Er kann nicht hören, was er spielt
29. September 2014
List. Wenn er Gottesdienste an der Orgel begleitet, hören die Besucher Hans Borstelmann gern zu. Niemand merkt, dass der 80-Jährige mit einer Schwierigkeit zu kämpfen hat: Er ist taub und hört die Musik nur in Gedanken.
Die Liebe zur Musik wurde Hans Borstelmann vom Vater weitergegeben. Der Banjo-Spieler lebte als junger Mann zeitweise in Lateinamerika. Er kehrte nach Sylt zurück, gründete eine Familie. Seinen Söhnen Willi und Hans sagte er: „In der Musik könnt Ihr überall auf der Welt zuhause sein“. Ein Satz, der prägte. Beide Jungen wurden Organisten, zunächst in ihrer Heimatgemeinde Sankt Severin in Keitum. Später kam Hans Borstelmann nach List, wo er mittlerweile seit 30 Jahren Orgel in der Gemeinde St. Jürgen spielt.
Über die Musik lernte Hans Borstelmann auch seine Frau Elsa (80) kennen: „Wir haben uns im Chor kennengelernt. Die Musik hat uns unser ganzes Leben lang verbunden“, erinnert sie sich. In Klanxbüll habe ihr Mann georgelt, später in Deezbüll auf dem Festland. Zwischendurch war er für sein Kirchenmusik-Studium nach Lübeck gegangen. Danach ließ sich der junge Uhrmacher-Geselle in Hamburg zum Meister ausbilden. Seitdem lebt er in Westerland auf Sylt.
Töne sind für ihn nur diffuse Geräusche
Früher begleitete er den Gesang seiner Frau auf der Orgel. Heute begleitet sie ihn, wenn er spielt. Beim sonntäglichen Gottesdienst, bei jeder Beerdigung und Hochzeit in der Lister Gemeinde sitzt sie mit ihm auf der Orgel-Empore. Ab und zu gibt sie ihm ein Zeichen mit der Hand. Etwa, wenn er zu laut spielt. Denn das kann Hans Borstelmann nicht hören. Er ist taub, seitdem er vor drei Jahren an einer Hirnhautentzündung litt. Durch die Medikamente verlor er sein Gehör. Dass ihr Mann trotzdem so ausgeglichen sei, das bewundere Elsa an ihm.

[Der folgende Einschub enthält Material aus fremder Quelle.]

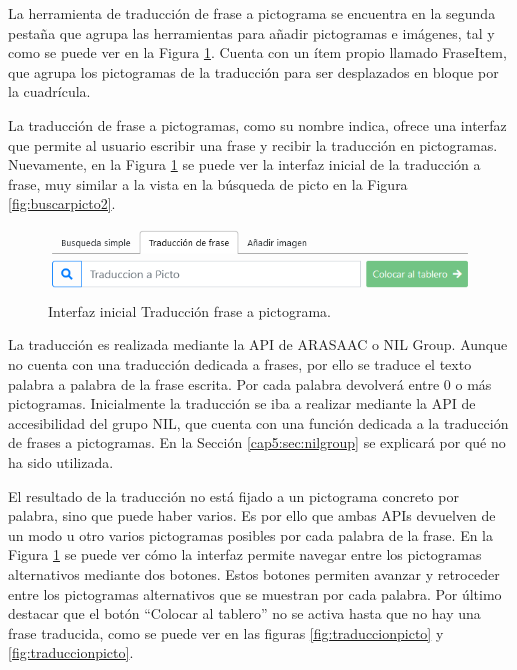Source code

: La herramienta de traducción de frase a pictograma se encuentra en la segunda pestaña que agrupa las herramientas para añadir pictogramas e imágenes, tal y como se puede ver en la Figura \ref{fig:traducirfraseinicial}. Cuenta con un ítem propio llamado FraseItem, que agrupa los pictogramas de la traducción para ser desplazados en bloque por la cuadrícula.

La traducción de frase a pictogramas, como su nombre indica, ofrece una interfaz que permite al usuario escribir una frase y recibir la traducción en pictogramas. Nuevamente, en la Figura \ref{fig:traducirfraseinicial} se puede ver la interfaz inicial de la traducción a frase, muy similar a la vista en la búsqueda de picto en la Figura \ref{fig:buscarpicto2}. 

\begin{figure}[h!]
	\centering
	\includegraphics[width=0.7\linewidth]{Imagenes/Bitmap/traducirFraseInicial}
	\caption{Interfaz inicial Traducción frase a pictograma.}
	\label{fig:traducirfraseinicial}
\end{figure}


La traducción es realizada mediante la API de ARASAAC o NIL Group. Aunque no cuenta con una traducción dedicada a frases, por ello se traduce el texto palabra a palabra de la frase escrita. Por cada palabra devolverá entre 0 o más pictogramas. Inicialmente la traducción se iba a realizar mediante la API de accesibilidad del grupo NIL, que cuenta con una función dedicada a la traducción de frases a pictogramas. En la Sección \ref{cap5:sec:nilgroup} se explicará por qué no ha sido utilizada. 


El resultado de la traducción no está fijado a un pictograma concreto por palabra, sino que puede haber varios. Es por ello que ambas APIs devuelven de un modo u otro varios pictogramas posibles por cada palabra de la frase.  En la Figura \ref{fig:traducirfraseinicial} se puede ver cómo la interfaz permite navegar entre los pictogramas alternativos mediante dos botones.
Estos botones permiten avanzar y retroceder entre los pictogramas alternativos que se muestran por cada palabra. Por último destacar que el botón “Colocar al tablero” no se activa hasta que no hay una frase traducida, como se puede ver en las figuras \ref{fig:traduccionpicto} y \ref{fig:traduccionpicto}. 

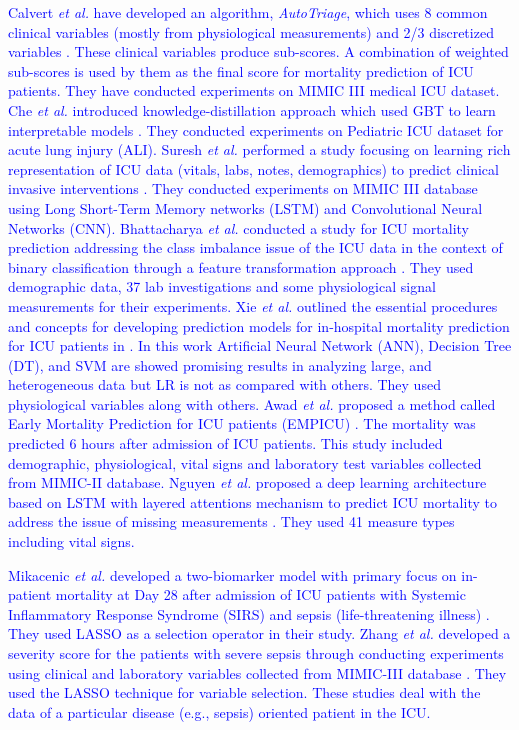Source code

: \textcolor{blue}{Calvert \textit{et al.} have developed an algorithm, \textit{AutoTriage}, which uses 8 common clinical variables (mostly from physiological measurements) and 2/3 discretized variables \cite{Calvert2016}. These clinical variables produce sub-scores. A combination of weighted sub-scores is used by them as the final score for mortality prediction of ICU patients. They have conducted experiments on MIMIC III medical ICU dataset. Che \textit{et al.} introduced knowledge-distillation approach which used GBT to learn interpretable models \cite{ZhengpingChe2016}. They conducted experiments on Pediatric ICU dataset for acute lung injury (ALI). Suresh \textit{et al.} performed a study focusing on learning rich representation of ICU data (vitals, labs, notes, demographics) to predict clinical invasive interventions \cite{Suresh2017}. They conducted experiments on MIMIC III database using Long Short-Term Memory networks (LSTM) and Convolutional Neural Networks (CNN). Bhattacharya \textit{et al.} conducted a study for ICU mortality prediction addressing the class imbalance issue of the ICU data in the context of binary classification through a feature transformation approach \cite{Bhattacharya2017}. They used demographic data, 37 lab investigations and some physiological signal measurements for their experiments. Xie \textit{et al.} outlined the essential procedures and concepts for developing prediction models for in-hospital mortality prediction for ICU patients in \cite{Xie2017}. In this work Artificial Neural Network (ANN), Decision Tree (DT), and SVM are showed promising results in analyzing large, and heterogeneous data but LR is not as compared with others. They used physiological variables along with others. Awad \textit{et al.} proposed a method called Early Mortality Prediction for ICU patients (EMPICU) \cite{Awad2017}. The mortality was predicted 6 hours after admission of ICU patients. This study included demographic, physiological, vital signs and laboratory test variables collected from MIMIC-II database. Nguyen \textit{et al.} proposed a deep learning architecture based on LSTM with layered attentions mechanism to predict ICU mortality to address the issue of missing measurements \cite{Nguyen2017}. They used 41 measure types including vital signs.} 

\textcolor{blue}{Mikacenic \textit{et al.} developed a two-biomarker model with primary focus on in-patient mortality at Day 28 after admission of ICU patients with Systemic Inflammatory Response Syndrome (SIRS) and sepsis (life-threatening illness) \cite{Mikacenic2017}. They used LASSO as a selection operator in their study. Zhang \textit{et al.} developed a severity score for the patients with severe sepsis through conducting experiments using clinical and laboratory variables collected from MIMIC-III database \cite{Zhang2017}. They used the LASSO technique for variable selection. These studies deal with the data of a particular disease (e.g., sepsis) oriented patient in the ICU.} 

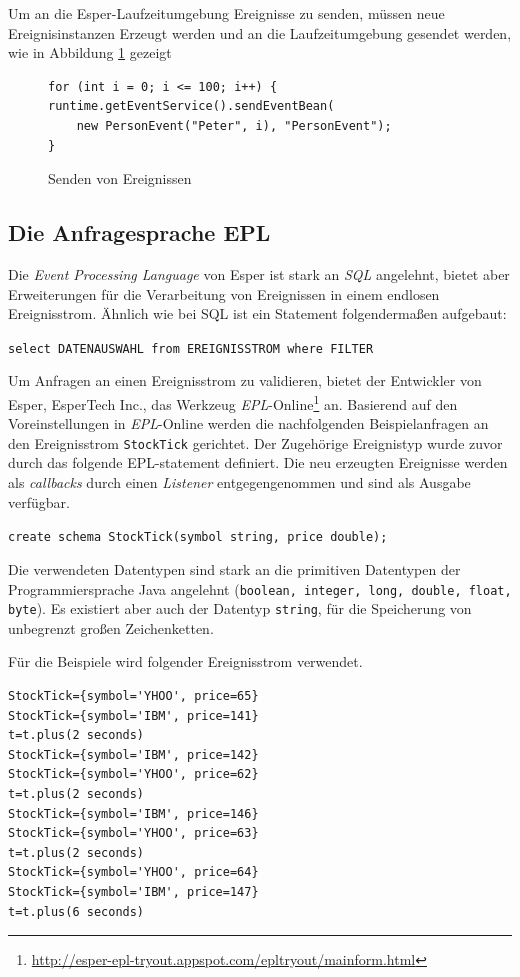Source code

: \documentclass{acm_proc_article-sp}
\begin{document}
Um an die Esper-Laufzeitumgebung Ereignisse zu senden, müssen neue Ereignisinstanzen 
Erzeugt werden und an die Laufzeitumgebung gesendet werden, wie in Abbildung \ref{java:03}
gezeigt

\begin{figure}[h]    
\begin{verbatim}
for (int i = 0; i <= 100; i++) {
runtime.getEventService().sendEventBean(
    new PersonEvent("Peter", i), "PersonEvent");
}
\end{verbatim}
\caption{Senden von Ereignissen}
\label{java:03}
\end{figure}
\newpage
\subsection{Die Anfragesprache EPL}\label{kap:epl}
\vspace{0.1cm}
Die \textit{Event Processing Language} von Esper ist stark an \textit{SQL} angelehnt, 
bietet aber Erweiterungen für die Verarbeitung von Ereignissen in einem endlosen 
Ereignisstrom. Ähnlich wie bei SQL ist ein Statement folgendermaßen aufgebaut:

\texttt{select DATENAUSWAHL from EREIGNISSTROM where FILTER}

Um Anfragen an einen Ereignisstrom zu validieren, bietet der Entwickler von Esper, 
EsperTech Inc., das Werkzeug 
\textit{EPL}-Online\footnote{\url{http://esper-epl-tryout.appspot.com/epltryout/mainform.html}}
an. Basierend auf den 
Voreinstellungen in \textit{EPL}-Online werden die nachfolgenden Beispielanfragen an den 
Ereignisstrom \texttt{StockTick} gerichtet. Der Zugehörige Ereignistyp wurde zuvor durch 
das folgende EPL-statement definiert. Die neu erzeugten Ereignisse werden als 
\textit{callbacks} durch einen \textit{Listener} entgegengenommen und sind als Ausgabe 
verfügbar.

\texttt{create schema StockTick(symbol string, price double);}

Die verwendeten Datentypen sind stark an die primitiven Datentypen der Programmiersprache 
Java angelehnt (\texttt{boolean, integer, long, double, float, byte}). Es existiert aber 
auch der Datentyp \texttt{string}, für die Speicherung von unbegrenzt großen 
Zeichenketten.

Für die Beispiele wird folgender Ereignisstrom verwendet.

\begin{verbatim}
StockTick={symbol='YHOO', price=65}
StockTick={symbol='IBM', price=141}
t=t.plus(2 seconds)
StockTick={symbol='IBM', price=142}
StockTick={symbol='YHOO', price=62}
t=t.plus(2 seconds)
StockTick={symbol='IBM', price=146}
StockTick={symbol='YHOO', price=63}
t=t.plus(2 seconds)
StockTick={symbol='YHOO', price=64}
StockTick={symbol='IBM', price=147}
t=t.plus(6 seconds)
\end{verbatim}
\end{document}
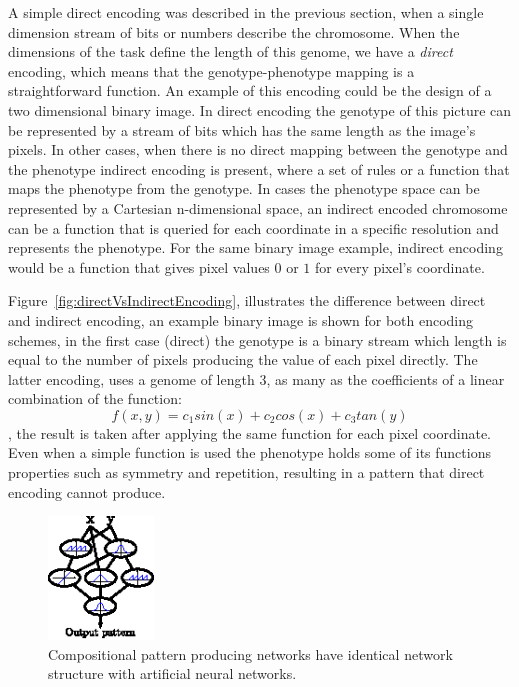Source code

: A simple direct encoding was described in the previous section, when a single dimension stream of bits or numbers describe the chromosome. When the dimensions of the task define the length of this genome, we have a \emph{direct} encoding, which means that the genotype-phenotype mapping is a straightforward function. An example of this encoding could be the design of a two dimensional binary image. In direct encoding the genotype of this picture can be represented by a stream of bits which has the same length as the image's pixels. In other cases, when there is no direct mapping between the genotype and the phenotype indirect encoding is present, where a set of rules or a function that maps the phenotype from the genotype. In cases the phenotype space can be represented by a Cartesian n-dimensional space, an indirect encoded chromosome can be a function that is queried for each coordinate in a specific resolution and represents the phenotype. For the same binary image example, indirect encoding would be a function that gives pixel values $0$ or $1$ for every pixel's coordinate. 



Figure~\ref{fig:directVsIndirectEncoding}, illustrates the difference between direct and indirect encoding, an example binary image is shown for both encoding schemes, in the first case (direct) the genotype is a binary stream which length is equal to the number of pixels producing the value of each pixel directly. The latter encoding, uses a genome of length 3, as many as the coefficients of a linear combination of the function: 
\[f(x,y) = c_1 sin(x) + c_2 cos(x) + c_3 tan(y)
\], the result is taken after applying the same function for each pixel coordinate. Even when a simple function is used the  phenotype holds some of its functions properties such as symmetry and repetition, resulting in a pattern that direct encoding cannot produce.


\begin{figure}[t!]
\centering
\includegraphics[width=0.25\textwidth]{../Figures/Misc/cppnNetwork.eps}
\caption{Compositional pattern producing networks have identical network structure with artificial neural networks.}
\label{fig:cppnNetwork}
\end{figure}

Mithilfe eines Implantats kann er gesprochene Worte mittlerweile wieder hören. Aber Töne nimmt er nur als diffuses Geräusch wahr. „Ich höre die Akkorde, die Harmonien und Melodien zwar akustisch nicht, aber in Gedanken“, erklärt Hans Borstelmann. „Durch mein langes Vorleben als Musiker habe ich sie im Kopf“.
Für sein Noten-Pult hat er sich einen kleinen Rückspiegel gebaut, damit er Pastorin Petra Hansen sehen kann. Sie gibt ihm während des Gottesdienstes Signale, damit er zum richtigen Zeitpunkt einsetzt. „Ich bin sehr froh darüber, dass wir Herrn Borstelmann haben“, sagt sie. Der Musiker ist auf der ganzen Insel hoch angesehen. Mit den Orgelvespern in St. Martin in Morsum hat er in den 1970er Jahren mit dem damaligen Pastor Hartung eine Sylter Tradition begründet. Heute spielt sein Sohn in Morsum. Der 51-jährige Jürgen Borstelmann ist ebenfalls Kirchenmusiker und Organist.
Gottesdienst zum Orgel-Jubiläum
Am vergangenen Sonnabend widmeten Pastorin Hansen und die Gemeinde List ihrem Organisten einen besonderen Erntedank-Gottesdienst. Dabei saß er ausnahmsweise nicht selbst an der Orgel. Zur Feier des Tages spielt Sohn Jürgen für ihn.